The position of the Polish Insurance Association on tax on some financial institutions.

The information on works to introduce in Poland a tax on some financial institutions which is also to affect insurance companies has recently been revealed by both the representatives of the parliament and government administration. The Board of the Polish Insurance Association receives this news with great anxiety.

1. The financial situation of insurance companies, especially property insurance companies, is currently very difficult. After three quarters, the technical loss in property insurance exceeds 1.1 billion PLN. The main reason for this situation is high compensations connected mostly with last year’s flood, a severe winter and a very difficult market environment.

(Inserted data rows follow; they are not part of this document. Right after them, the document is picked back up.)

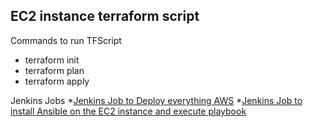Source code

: ## EC2 instance terraform script

Commands to run TFScript
* terraform init
* terraform plan
* terraform apply

Jenkins Jobs
*[Jenkins Job to Deploy everything AWS](http://jenkins.mitocgroup.com/job/vdimitrioglo-EC2-terraform-deploying-AWS/)
*[Jenkins Job to install Ansible on the EC2 instance and execute playbook](http://jenkins.mitocgroup.com/job/vdimitrioglo-EC2-Ansible-and-load-playbook/)
 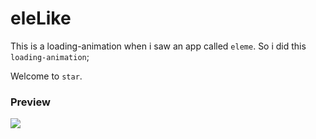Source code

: # eleLike

This is a loading-animation when i saw an app called `eleme`. So i did this `loading-animation`;

Welcome to `star`.

### Preview

![](http://7xphy5.com1.z0.glb.clouddn.com/eleLike.gif)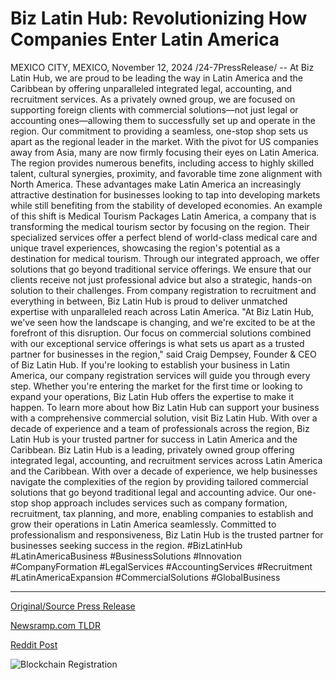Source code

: # Biz Latin Hub: Revolutionizing How Companies Enter Latin America

MEXICO CITY, MEXICO, November 12, 2024 /24-7PressRelease/ -- At Biz Latin Hub, we are proud to be leading the way in Latin America and the Caribbean by offering unparalleled integrated legal, accounting, and recruitment services. As a privately owned group, we are focused on supporting foreign clients with commercial solutions—not just legal or accounting ones—allowing them to successfully set up and operate in the region. Our commitment to providing a seamless, one-stop shop sets us apart as the regional leader in the market.  With the pivot for US companies away from Asia, many are now firmly focusing their eyes on Latin America. The region provides numerous benefits, including access to highly skilled talent, cultural synergies, proximity, and favorable time zone alignment with North America. These advantages make Latin America an increasingly attractive destination for businesses looking to tap into developing markets while still benefiting from the stability of developed economies.  An example of this shift is Medical Tourism Packages Latin America, a company that is transforming the medical tourism sector by focusing on the region. Their specialized services offer a perfect blend of world-class medical care and unique travel experiences, showcasing the region's potential as a destination for medical tourism.  Through our integrated approach, we offer solutions that go beyond traditional service offerings. We ensure that our clients receive not just professional advice but also a strategic, hands-on solution to their challenges. From company registration to recruitment and everything in between, Biz Latin Hub is proud to deliver unmatched expertise with unparalleled reach across Latin America.  "At Biz Latin Hub, we've seen how the landscape is changing, and we're excited to be at the forefront of this disruption. Our focus on commercial solutions combined with our exceptional service offerings is what sets us apart as a trusted partner for businesses in the region," said Craig Dempsey, Founder & CEO of Biz Latin Hub.  If you're looking to establish your business in Latin America, our company registration services will guide you through every step. Whether you're entering the market for the first time or looking to expand your operations, Biz Latin Hub offers the expertise to make it happen.  To learn more about how Biz Latin Hub can support your business with a comprehensive commercial solution, visit Biz Latin Hub.  With over a decade of experience and a team of professionals across the region, Biz Latin Hub is your trusted partner for success in Latin America and the Caribbean.  Biz Latin Hub is a leading, privately owned group offering integrated legal, accounting, and recruitment services across Latin America and the Caribbean. With over a decade of experience, we help businesses navigate the complexities of the region by providing tailored commercial solutions that go beyond traditional legal and accounting advice. Our one-stop shop approach includes services such as company formation, recruitment, tax planning, and more, enabling companies to establish and grow their operations in Latin America seamlessly. Committed to professionalism and responsiveness, Biz Latin Hub is the trusted partner for businesses seeking success in the region.  #BizLatinHub #LatinAmericaBusiness #BusinessSolutions #Innovation #CompanyFormation #LegalServices #AccountingServices #Recruitment #LatinAmericaExpansion #CommercialSolutions #GlobalBusiness 

---

[Original/Source Press Release](https://www.24-7pressrelease.com/press-release/516065/biz-latin-hub-revolutionizing-how-companies-enter-latin-america)
                    

[Newsramp.com TLDR](https://newsramp.com/curated-news/biz-latin-hub-leading-the-way-in-latin-america-with-integrated-services/725ef997fdfcc9f50988167a70593430) 

 



[Reddit Post](https://www.reddit.com/r/HRnews/comments/1gpg130/biz_latin_hub_leading_the_way_in_latin_america/) 



![Blockchain Registration](https://cdn.newsramp.app/24-7PressRelease/qrcode/2411/12/zealTWM5.webp)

In 2010, insurers paid 1.6 billion PLN as compensations for over 260 thousand flood losses. The bill which is currently in the Sejm (the lower association of the Polish parliament) spells charging insurance companies with an amount of over half a billion PLN per year, which will contribute to worsening their situation. It will directly affect the safety of the injured and insurance companies will have no other choice but to charge clients with the costs of the possible tax.  

2. All legal solutions adopted recently have worsened the profitability of insurers which have to face additional challenges connected with the European model of solvency which is much more restrictive – Solvency II. In the European Union, the works on common insurance guarantee system which will additionally raise the costs of doing insurance business are currently being taken.

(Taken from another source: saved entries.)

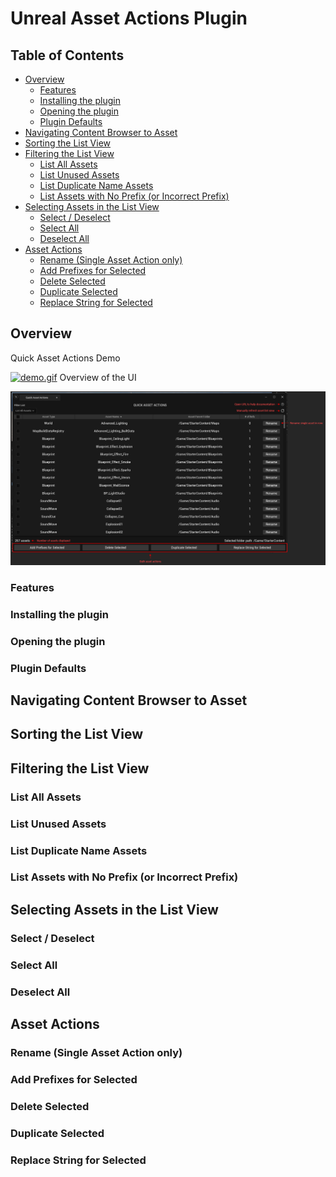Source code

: # Unreal Asset Actions Plugin
## Table of Contents
- [Overview](#overview)
  * [Features](#features)
  * [Installing the plugin](#installing-the-plugin)
  * [Opening the plugin](#opening-the-plugin)
  * [Plugin Defaults](#plugin-defaults)
- [Navigating Content Browser to Asset](#navigating-content-browser-to-asset)
- [Sorting the List View](#sorting-the-list-view)
- [Filtering the List View](#filtering-the-list-view)
  * [List All Assets](#list-all-assets)
  * [List Unused Assets](#list-unused-assets)
  * [List Duplicate Name Assets](#list-duplicate-name-assets)
  * [List Assets with No Prefix (or Incorrect Prefix)](#list-assets-with-no-prefix-or-incorrect-prefix)
- [Selecting Assets in the List View](#selecting-assets-in-the-list-view)
  * [Select / Deselect](#select--deselect)
  * [Select All](#select-all)
  * [Deselect All](#deselect-all)
- [Asset Actions](#asset-actions)
  * [Rename (Single Asset Action only)](#rename-single-asset-action-only)
  * [Add Prefixes for Selected](#add-prefixes-for-selected)
  * [Delete Selected](#delete-selected)
  * [Duplicate Selected](#duplicate-selected)
  * [Replace String for Selected](#replace-string-for-selected)

## Overview

Quick Asset Actions Demo

[![demo.gif](Images/AssetActionsDemo.gif)](Images/AssetActionsDemo.gif)
Overview of the UI

![UIoverview.png](Images/UIoverview.png)

### Features
### Installing the plugin
### Opening the plugin
### Plugin Defaults
## Navigating Content Browser to Asset
## Sorting the List View
## Filtering the List View
### List All Assets
### List Unused Assets
### List Duplicate Name Assets
### List Assets with No Prefix (or Incorrect Prefix)
## Selecting Assets in the List View
### Select / Deselect
### Select All
### Deselect All
## Asset Actions
### Rename (Single Asset Action only)
### Add Prefixes for Selected
### Delete Selected
### Duplicate Selected
### Replace String for Selected

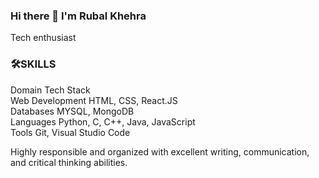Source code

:### Hi there 👋 I'm Rubal Khehra
Tech enthusiast  
### 🛠️SKILLS

Domain	                 Tech Stack  
Web Development	         HTML, CSS, React.JS  
Databases	               MYSQL, MongoDB  
Languages	               Python, C, C++, Java, JavaScript  
Tools	                   Git, Visual Studio Code  

Highly responsible and organized with excellent writing, communication, and critical thinking abilities.
<!--
**Rubalkhehra/Rubalkhehra** is a ✨ _special_ ✨ repository because its `README.md` (this file) appears on your GitHub profile.

Here are some ideas to get you started:

- 🔭 I’m currently working on ...
- 🌱 I’m currently learning ...
- 👯 I’m looking to collaborate on ...
- 🤔 I’m looking for help with ...
- 💬 Ask me about ...
- 📫 How to reach me: ...
- 😄 Pronouns: ...
- ⚡ Fun fact: ...
-->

3. Insurers have proved that in times of crisis they play a role which stabilizes and protects the economy through careful management of assets and insurance protection which includes, among other things, the risk of losing a job, not repaying a loan or bankruptcy of a contractor.

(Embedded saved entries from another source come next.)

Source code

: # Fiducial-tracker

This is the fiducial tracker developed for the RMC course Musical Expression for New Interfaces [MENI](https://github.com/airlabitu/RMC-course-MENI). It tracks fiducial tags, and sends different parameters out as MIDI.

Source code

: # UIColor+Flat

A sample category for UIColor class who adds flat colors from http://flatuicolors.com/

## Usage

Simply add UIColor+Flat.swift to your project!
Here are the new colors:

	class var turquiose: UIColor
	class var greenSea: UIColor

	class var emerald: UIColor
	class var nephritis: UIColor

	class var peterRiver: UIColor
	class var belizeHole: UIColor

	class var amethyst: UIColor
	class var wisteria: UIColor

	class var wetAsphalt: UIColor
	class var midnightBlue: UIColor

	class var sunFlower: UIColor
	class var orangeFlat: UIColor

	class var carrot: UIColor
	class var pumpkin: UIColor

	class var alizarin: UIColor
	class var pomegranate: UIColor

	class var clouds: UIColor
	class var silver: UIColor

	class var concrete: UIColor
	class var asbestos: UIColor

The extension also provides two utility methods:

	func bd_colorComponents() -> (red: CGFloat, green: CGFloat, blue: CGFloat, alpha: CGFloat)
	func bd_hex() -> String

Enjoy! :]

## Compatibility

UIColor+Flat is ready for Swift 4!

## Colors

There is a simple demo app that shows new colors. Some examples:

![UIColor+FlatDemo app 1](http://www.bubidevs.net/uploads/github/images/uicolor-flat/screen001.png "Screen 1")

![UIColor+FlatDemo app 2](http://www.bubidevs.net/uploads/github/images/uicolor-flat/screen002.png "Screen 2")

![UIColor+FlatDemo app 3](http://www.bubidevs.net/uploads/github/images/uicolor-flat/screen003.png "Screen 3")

4. Levying a tax on the entirety of assets also affects the resources which are to cover the obligations towards clients and the injured and, in the case of long-term insurance, the capital gathered for the insured. The tax will make the calculation of risk of paying compensation made while concluding the contract outdated. It will create a system risk for insurers which undertake long-term obligations towards their clients and are obliged by law to exercise all due care in the valuation of these obligations.

5. The insurance market constitutes around 4 percent of the Polish GDP and the insurance sector invests its assets almost exclusively in safe debt securities issued by the Polish state. Introducing the tax will limit the capability of insurance companies to invest their resources in safe securities. As of today, approximately 13 percent of the debt of the State Treasury connected with the State Treasury securities is made up of the assets of insurers.

6. The insurance market is, above all, 130 thousand people creating it. Additional tax charges might trigger the necessity of staff reduction and, at the same time, increase of the national budget charges.

7. Poland is one of the countries in which the tendency for people to voluntarily take out insurance is very low. Greater tax charges and, consequently, higher prices will trigger a situation where fever and fever people will be able to afford to insure their most prized values – life, health and property. Fewer people will also be able to afford to save for their future by buying voluntary pension products.

8. The national budget must be ready and aware of the fact that the fewer people can take out insurance, the greater the state compensations, for example, for natural disaster losses.  

9. In times of crisis, the Polish insurance sector did not take advantage of any public help. Meanwhile, in the countries where such a tax has been introduced, it is a consequence of public help given to financial institutions of a given country.

10. The Polish insurance market is one of the most regulated markets, that is why insurers already suffer high costs of operation of such institutions as the Insurance Guarantee Fund, the Polish Financial Supervision Authority, the Insured Ombudsman and the Voluntary and State Fire Services. Insurers are also financing the construction of the Central Register of Vehicles and Drivers for which they have paid over 430 million PLN over the last 7 years.  

Given all the afore-mentioned elements, the Board of the Polish Insurance Association appeals to all Parliament and government members to make a decision on not introducing the new tax in Poland which would affect insurance companies and other financial sector companies.